Source: Türkiye
The preparation of a reform package aimed at ensuring tax fairness has been completed. The package is expected to be submitted to the Turkish Grand National Assembly. There are regulatory recommendations to strengthen tax justice, introduce capital-oriented tax practices and increase the share of direct taxes.
According to the draft bill, a new chapter in the Corporate Tax Code will see minimum corporate tax being levied from multinational companies.
It was found that about half of corporate taxpayers declared losses or did not declare their tax base but continued to operate with high turnover. Having studied global practice on this issue, the ministry created a hybrid model that compares taxpayers’ declarations, income and ability to pay with each other.

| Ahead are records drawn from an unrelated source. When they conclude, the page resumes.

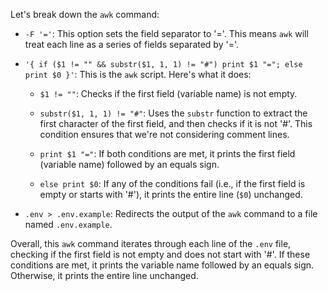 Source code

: Let's break down the `awk` command:

- `-F '='`: This option sets the field separator to '='. This means `awk` will treat each line as a series of fields
  separated by '='.

- `'{ if ($1 != "" && substr($1, 1, 1) != "#") print $1 "="; else print $0 }'`: This is the `awk` script. Here's what it
  does:

    - `$1 != ""`: Checks if the first field (variable name) is not empty.

    - `substr($1, 1, 1) != "#"`: Uses the `substr` function to extract the first character of the first field, and then
      checks if it is not '#'. This condition ensures that we're not considering comment lines.

    - `print $1 "="`: If both conditions are met, it prints the first field (variable name) followed by an equals sign.

    - `else print $0`: If any of the conditions fail (i.e., if the first field is empty or starts with '#'), it prints
      the entire line (`$0`) unchanged.

- `.env > .env.example`: Redirects the output of the `awk` command to a file named `.env.example`.

Overall, this `awk` command iterates through each line of the `.env` file, checking if the first field is not empty and
does not start with '#'. If these conditions are met, it prints the variable name followed by an equals sign. Otherwise,
it prints the entire line unchanged.
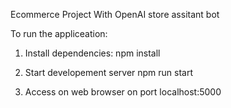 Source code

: Ecommerce Project 
With OpenAI store assitant bot

To run the appliceation:

1. Install dependencies:
npm install

2. Start developement server
npm run start

3. Access on web browser on port
localhost:5000
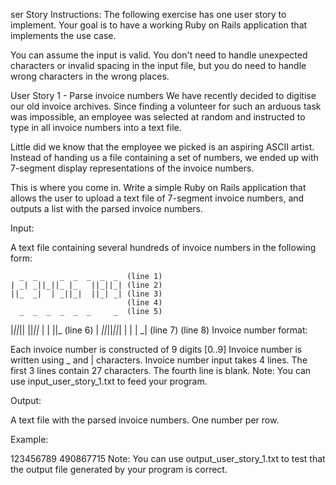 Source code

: ser Story Instructions:
The following exercise has one user story to implement. Your goal is to have a working Ruby on Rails application that implements the use case.

You can assume the input is valid. You don't need to handle unexpected characters or invalid spacing in the input file, but you do need to handle wrong characters in the wrong places.

User Story 1 - Parse invoice numbers
We have recently decided to digitise our old invoice archives. Since finding a volunteer for such an arduous task was impossible, an employee was selected at random and instructed to type in all invoice numbers into a text file.

Little did we know that the employee we picked is an aspiring ASCII artist. Instead of handing us a file containing a set of numbers, we ended up with 7-segment display representations of the invoice numbers.

This is where you come in. Write a simple Ruby on Rails application that allows the user to upload a text file of 7-segment invoice numbers, and outputs a list with the parsed invoice numbers.

Input:

A text file containing several hundreds of invoice numbers in the following form:

      _  _     _  _  _  _  _  (line 1)
    | _| _||_||_ |_   ||_||_| (line 2)
    ||_  _|  | _||_|  ||_| _| (line 3)
                              (line 4)
      _  _  _  _  _  _     _  (line 5)
  |_||_|| ||_||_   |  |  ||_  (line 6)
    | _||_||_||_|  |  |  | _| (line 7)
                              (line 8)
Invoice number format:

Each invoice number is constructed of 9 digits [0..9]
Invoice number is written using _ and | characters.
Invoice number input takes 4 lines.
The first 3 lines contain 27 characters.
The fourth line is blank.
Note: You can use input_user_story_1.txt to feed your program.

Output:

A text file with the parsed invoice numbers. One number per row.

Example:

  123456789
  490867715
Note: You can use output_user_story_1.txt to test that the output file generated by your program is correct.
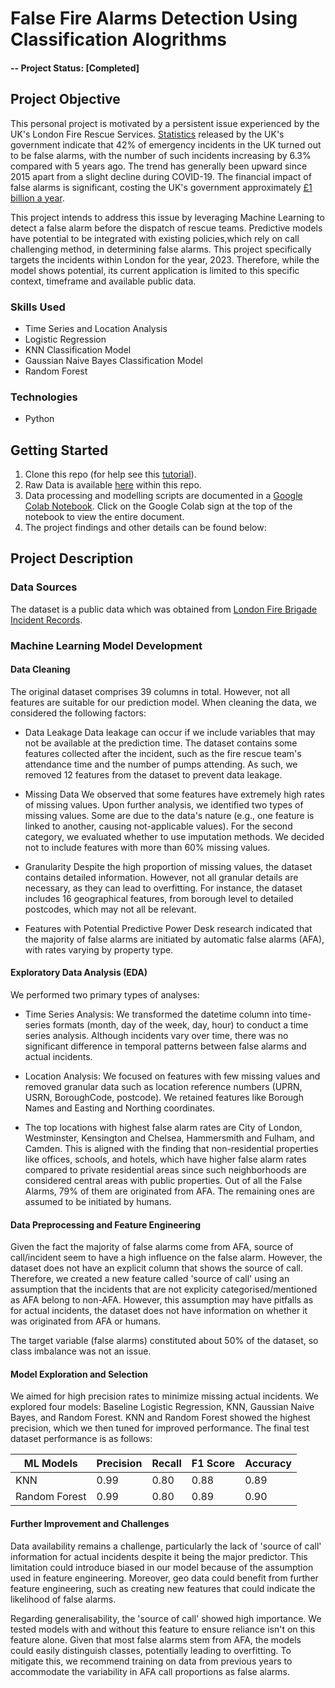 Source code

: # False Fire Alarms Detection Using Classification Alogrithms

#### -- Project Status: [Completed]

## Project Objective
This personal project is motivated by a persistent issue experienced by the UK's London Fire Rescue Services. [Statistics](https://www.gov.uk/government/statistics/fire-and-rescue-incident-statistics-year-ending-september-2023/fire-and-rescue-incident-statistics-england-year-ending-september-2023#:~:text=1%20show%20that%20of%20the,accounted%20for%2034%25%20of%20incidents.) released by the UK's government indicate that 42% of emergency incidents in the UK turned out to be false alarms, with the number of such incidents increasing by 6.3% compared with 5 years ago. The trend has generally been upward since 2015 apart from a slight decline during COVID-19. The financial impact of false alarms is significant, costing the UK's government approximately [£1 billion a year](https://source.thenbs.com/case-study/false-fire-alarms-continue-to-cost-the-uk/6jFXdjTXcyYL3rynNL2xDJ/7qvzyVn7VbyMdFXcLEiYPV).

This project intends to address this issue by leveraging Machine Learning to detect a false alarm before the dispatch of rescue teams. Predictive models have potential to be integrated with existing policies,which rely on call challenging method, in determining false alarms. This project specifically targets the incidents within London for the year, 2023. Therefore, while the model shows potential, its current application is limited to this specific context, timeframe and available public data.

### Skills Used
* Time Series and Location Analysis
* Logistic Regression
* KNN Classification Model
* Gaussian Naive Bayes Classification Model
* Random Forest

### Technologies
* Python 

## Getting Started

1. Clone this repo (for help see this [tutorial](https://help.github.com/articles/cloning-a-repository/)).
2. Raw Data is available [here](https://github.com/khinydnlin/portfolio/blob/main/Fire%20False%20Alarm%20Predictions%20(London)/dataset.zip) within this repo.   
3. Data processing and modelling scripts are documented in a [Google Colab Notebook](https://github.com/khinydnlin/portfolio/blob/main/False%20Fire%20Alarms%20Detection%20(London%20Fire%20Brigade)/%20False%20Fire%20Alarms%20Detection.ipynb). Click on the Google Colab sign at the top of the notebook to view the entire document.
4. The project findings and other details can be found below:

## Project Description

### Data Sources

The dataset is a public data which was obtained from [London Fire Brigade Incident Records](https://data.london.gov.uk/dataset/london-fire-brigade-incident-records).

### Machine Learning Model Development 

#### Data Cleaning

The original dataset comprises 39 columns in total. However, not all features are suitable for our prediction model. When cleaning the data, we considered the following factors:

- Data Leakage
Data leakage can occur if we include variables that may not be available at the prediction time. The dataset contains some features collected after the incident, such as the fire rescue team's attendance time and the number of pumps attending. As such, we removed 12 features from the dataset to prevent data leakage.

- Missing Data
We observed that some features have extremely high rates of missing values. Upon further analysis, we identified two types of missing values. Some are due to the data's nature (e.g., one feature is linked to another, causing not-applicable values). For the second category, we evaluated whether to use imputation methods. We decided not to include features with more than 60% missing values.

- Granularity
Despite the high proportion of missing values, the dataset contains detailed information. However, not all granular details are necessary, as they can lead to overfitting. For instance, the dataset includes 16 geographical features, from borough level to detailed postcodes, which may not all be relevant.

- Features with Potential Predictive Power
Desk research indicated that the majority of false alarms are initiated by automatic false alarms (AFA), with rates varying by property type.

#### Exploratory Data Analysis (EDA)
We performed two primary types of analyses:

- Time Series Analysis: We transformed the datetime column into time-series formats (month, day of the week, day, hour) to conduct a time series analysis. Although incidents vary over time, there was no significant difference in temporal patterns between false alarms and actual incidents.

- Location Analysis: We focused on features with few missing values and removed granular data such as location reference numbers (UPRN, USRN, BoroughCode, postcode). We retained features like Borough Names and Easting and Northing coordinates.

- The top locations with highest false alarm rates are City of London, Westminster, Kensington and Chelsea, Hammersmith and Fulham, and Camden. This is aligned with the finding that non-residential properties like offices, schools, and hotels, which have higher false alarm rates compared to private residential areas since such neighborhoods are considered central areas with public properties. Out of all the False Alarms, 79% of them are originated from AFA. The remaining ones are assumed to be initiated by humans.

#### Data Preprocessing and Feature Engineering
Given the fact the majority of false alarms come from AFA, source of call/incident seem to have a high influence on the false alarm. However, the dataset does not have an explicit column that shows the source of call. Therefore, we created a new feature called 'source  of call' using an assumption that the incidents that are not explicity categorised/mentioned as AFA belong to non-AFA. However, this assumption may have pitfalls as for actual incidents, the dataset does not have information on whether it was originated from AFA or humans.

The target variable (false alarms) constituted about 50% of the dataset, so class imbalance was not an issue.

#### Model Exploration and Selection
We aimed for high precision rates to minimize missing actual incidents. We explored four models: Baseline Logistic Regression, KNN, Gaussian Naive Bayes, and Random Forest. KNN and Random Forest showed the highest precision, which we then tuned for improved performance. The final test dataset performance is as follows:

| ML Models           | Precision  | Recall    | F1 Score  | Accuracy |
|---------------------|------------|-----------|-----------|----------|
|KNN                  | 0.99       | 0.80      | 0.88      | 0.89     |
|Random Forest        | 0.99       | 0.80      | 0.89      | 0.90     |

#### Further Improvement and Challenges

Data availability remains a challenge, particularly the lack of 'source of call' information for actual incidents despite it being the major predictor. This limitation could introduce biased in our model because of the assumption used in feature engineering. Moreover, geo data could benefit from further feature engineering, such as creating new features that could indicate the likelihood of false alarms.

Regarding generalisability, the 'source of call' showed high importance. We tested models with and without this feature to ensure reliance isn't on this feature alone. Given that most false alarms stem from AFA, the models could easily distinguish classes, potentially leading to overfitting. To mitigate this, we recommend training on data from previous years to accommodate the variability in AFA call proportions as false alarms.




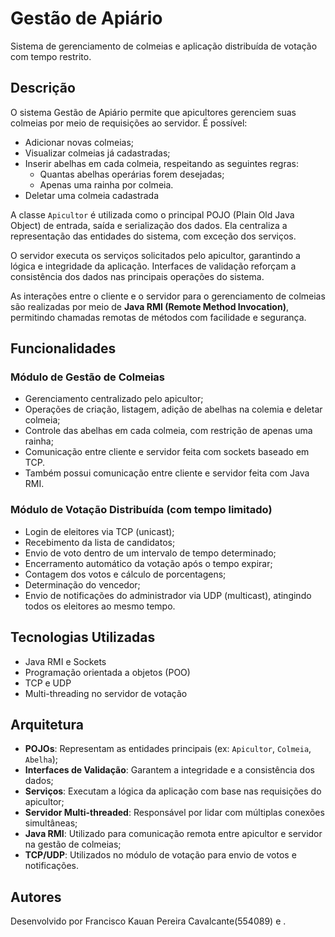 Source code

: # Gestão de Apiário

Sistema de gerenciamento de colmeias e aplicação distribuída de votação com tempo restrito.

## Descrição

O sistema Gestão de Apiário permite que apicultores gerenciem suas colmeias por meio de requisições ao servidor. É possível:

- Adicionar novas colmeias;
- Visualizar colmeias já cadastradas;
- Inserir abelhas em cada colmeia, respeitando as seguintes regras:
  - Quantas abelhas operárias forem desejadas;
  - Apenas uma rainha por colmeia.
- Deletar uma colmeia cadastrada

A classe `Apicultor` é utilizada como o principal POJO (Plain Old Java Object) de entrada, saída e serialização dos dados. Ela centraliza a representação das entidades do sistema, com exceção dos serviços.

O servidor executa os serviços solicitados pelo apicultor, garantindo a lógica e integridade da aplicação. Interfaces de validação reforçam a consistência dos dados nas principais operações do sistema.

As interações entre o cliente e o servidor para o gerenciamento de colmeias são realizadas por meio de **Java RMI (Remote Method Invocation)**, permitindo chamadas remotas de métodos com facilidade e segurança.

## Funcionalidades

### Módulo de Gestão de Colmeias

- Gerenciamento centralizado pelo apicultor;
- Operações de criação, listagem, adição de abelhas na colemia e deletar colmeia;
- Controle das abelhas em cada colmeia, com restrição de apenas uma rainha;
- Comunicação entre cliente e servidor feita com sockets baseado em TCP.
- Também possui comunicação entre cliente e servidor feita com Java RMI.

### Módulo de Votação Distribuída (com tempo limitado)

- Login de eleitores via TCP (unicast);
- Recebimento da lista de candidatos;
- Envio de voto dentro de um intervalo de tempo determinado;
- Encerramento automático da votação após o tempo expirar;
- Contagem dos votos e cálculo de porcentagens;
- Determinação do vencedor;
- Envio de notificações do administrador via UDP (multicast), atingindo todos os eleitores ao mesmo tempo.

## Tecnologias Utilizadas

- Java RMI e Sockets
- Programação orientada a objetos (POO)
- TCP e UDP
- Multi-threading no servidor de votação

## Arquitetura

- **POJOs**: Representam as entidades principais (ex: `Apicultor`, `Colmeia`, `Abelha`);
- **Interfaces de Validação**: Garantem a integridade e a consistência dos dados;
- **Serviços**: Executam a lógica da aplicação com base nas requisições do apicultor;
- **Servidor Multi-threaded**: Responsável por lidar com múltiplas conexões simultâneas;
- **Java RMI**: Utilizado para comunicação remota entre apicultor e servidor na gestão de colmeias;
- **TCP/UDP**: Utilizados no módulo de votação para envio de votos e notificações.

## Autores

Desenvolvido por Francisco Kauan Pereira Cavalcante(554089) e .
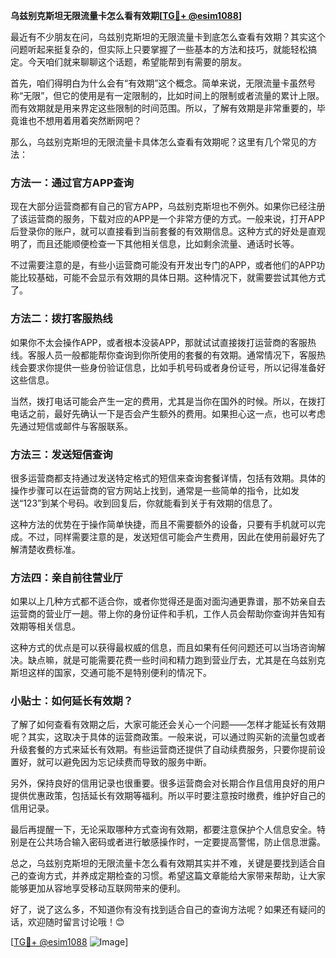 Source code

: **乌兹别克斯坦无限流量卡怎么看有效期[[TG💪+ @esim1088](https://t.me/s/esim1088)]**

最近有不少朋友在问，乌兹别克斯坦的无限流量卡到底怎么查看有效期？其实这个问题听起来挺复杂的，但实际上只要掌握了一些基本的方法和技巧，就能轻松搞定。今天咱们就来聊聊这个话题，希望能帮到有需要的朋友。

首先，咱们得明白为什么会有“有效期”这个概念。简单来说，无限流量卡虽然号称“无限”，但它的使用是有一定限制的，比如时间上的限制或者流量的累计上限。而有效期就是用来界定这些限制的时间范围。所以，了解有效期是非常重要的，毕竟谁也不想用着用着突然断网吧？

那么，乌兹别克斯坦的无限流量卡具体怎么查看有效期呢？这里有几个常见的方法：

### 方法一：通过官方APP查询

现在大部分运营商都有自己的官方APP，乌兹别克斯坦也不例外。如果你已经注册了该运营商的服务，下载对应的APP是一个非常方便的方式。一般来说，打开APP后登录你的账户，就可以直接看到当前套餐的有效期信息。这种方式的好处是直观明了，而且还能顺便检查一下其他相关信息，比如剩余流量、通话时长等。

不过需要注意的是，有些小运营商可能没有开发出专门的APP，或者他们的APP功能比较基础，可能不会显示有效期的具体日期。这种情况下，就需要尝试其他方式了。

### 方法二：拨打客服热线

如果你不太会操作APP，或者根本没装APP，那就试试直接拨打运营商的客服热线。客服人员一般都能帮你查询到你所使用的套餐的有效期。通常情况下，客服热线会要求你提供一些身份验证信息，比如手机号码或者身份证号，所以记得准备好这些信息。

当然，拨打电话可能会产生一定的费用，尤其是当你在国外的时候。所以，在拨打电话之前，最好先确认一下是否会产生额外的费用。如果担心这一点，也可以考虑先通过短信或邮件与客服联系。

### 方法三：发送短信查询

很多运营商都支持通过发送特定格式的短信来查询套餐详情，包括有效期。具体的操作步骤可以在运营商的官方网站上找到，通常是一些简单的指令，比如发送“123”到某个号码。收到回复后，你就能看到关于有效期的信息了。

这种方法的优势在于操作简单快捷，而且不需要额外的设备，只要有手机就可以完成。不过，同样需要注意的是，发送短信可能会产生费用，因此在使用前最好先了解清楚收费标准。

### 方法四：亲自前往营业厅

如果以上几种方式都不适合你，或者你觉得还是面对面沟通更靠谱，那不妨亲自去运营商的营业厅一趟。带上你的身份证件和手机，工作人员会帮助你查询并告知有效期等相关信息。

这种方式的优点是可以获得最权威的信息，而且如果有任何问题还可以当场咨询解决。缺点嘛，就是可能需要花费一些时间和精力跑到营业厅去，尤其是在乌兹别克斯坦这样的国家，交通可能不是特别便利的情况下。

### 小贴士：如何延长有效期？

了解了如何查看有效期之后，大家可能还会关心一个问题——怎样才能延长有效期呢？其实，这取决于具体的运营商政策。一般来说，可以通过购买新的流量包或者升级套餐的方式来延长有效期。有些运营商还提供了自动续费服务，只要你提前设置好，就可以避免因为忘记续费而导致的服务中断。

另外，保持良好的信用记录也很重要。很多运营商会对长期合作且信用良好的用户提供优惠政策，包括延长有效期等福利。所以平时要注意按时缴费，维护好自己的信用记录。

最后再提醒一下，无论采取哪种方式查询有效期，都要注意保护个人信息安全。特别是在公共场合输入密码或者进行敏感操作时，一定要提高警惕，防止信息泄露。

总之，乌兹别克斯坦的无限流量卡怎么看有效期其实并不难，关键是要找到适合自己的查询方式，并养成定期检查的习惯。希望这篇文章能给大家带来帮助，让大家能够更加从容地享受移动互联网带来的便利。

好了，说了这么多，不知道你有没有找到适合自己的查询方法呢？如果还有疑问的话，欢迎随时留言讨论哦！😊

[[TG💪+ @esim1088](https://t.me/s/esim1088) ![Image](https://i.postimg.cc/4NQfJmqS/Snipaste-2025-05-13-00-14-12.png)] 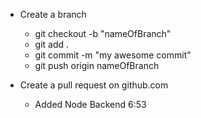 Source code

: + Create a branch
    + git checkout -b "nameOfBranch"
    + git add .
    + git commit -m "my awesome commit"
    + git push origin nameOfBranch
+ Create a pull request on github.com
    

    + Added Node Backend 6:53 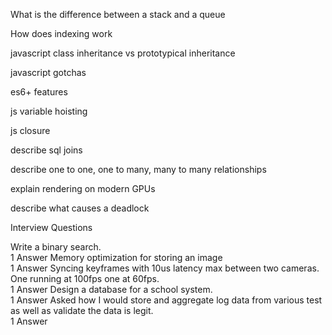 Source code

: What is the difference between a stack and a queue

How does indexing work

javascript class inheritance vs prototypical inheritance

javascript gotchas

es6+ features

js variable hoisting 

js closure

describe sql joins

describe one to one, one to many, many to many relationships

explain rendering on modern GPUs

describe what causes a deadlock

Interview Questions

Write a binary search.  
1 Answer
Memory optimization for storing an image  
1 Answer
Syncing keyframes with 10us latency max between two cameras. One running at 100fps one at 60fps.  
1 Answer
Design a database for a school system.  
1 Answer
Asked how I would store and aggregate log data from various test as well as validate the data is legit.  
1 Answer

The amount of corporate tax to be paid is calculated based on a certain percentage of the profit before deductions and exemptions declared and a certain percentage of the profit on the income statement. It is determined based on whichever tax rate is higher.
The minimum corporate tax payable will be offset against taxes payable for the next five accounting periods if the company is required to pay a higher tax. Taxpayers’ rights to make investment expenditures within the scope of their investment promotion certificates are protected. Taxpayers who start new jobs are exempt from minimum tax for three years.
The minimum income tax also applies to commercial, agricultural and self-employed income that is actually taxable. Thus, the income declared by a taxpayer cannot be less than a prescribed percentage of the amount declared in the Income and Profit Declaration Schedule.
For those who earn income through self-employment, the income declared cannot be less than the annual gross minimum wage. The difference in the minimum tax paid on earnings is allowed to be offset over five accounting periods.
The increase in corporate tax will also apply to profits earned from large Turkish investments. It is recommended that the corporate tax rate on profits earned by entities operating within the scope of public-private cooperation projects under the build-operate-transfer model be set at 30 percent instead of 25 percent.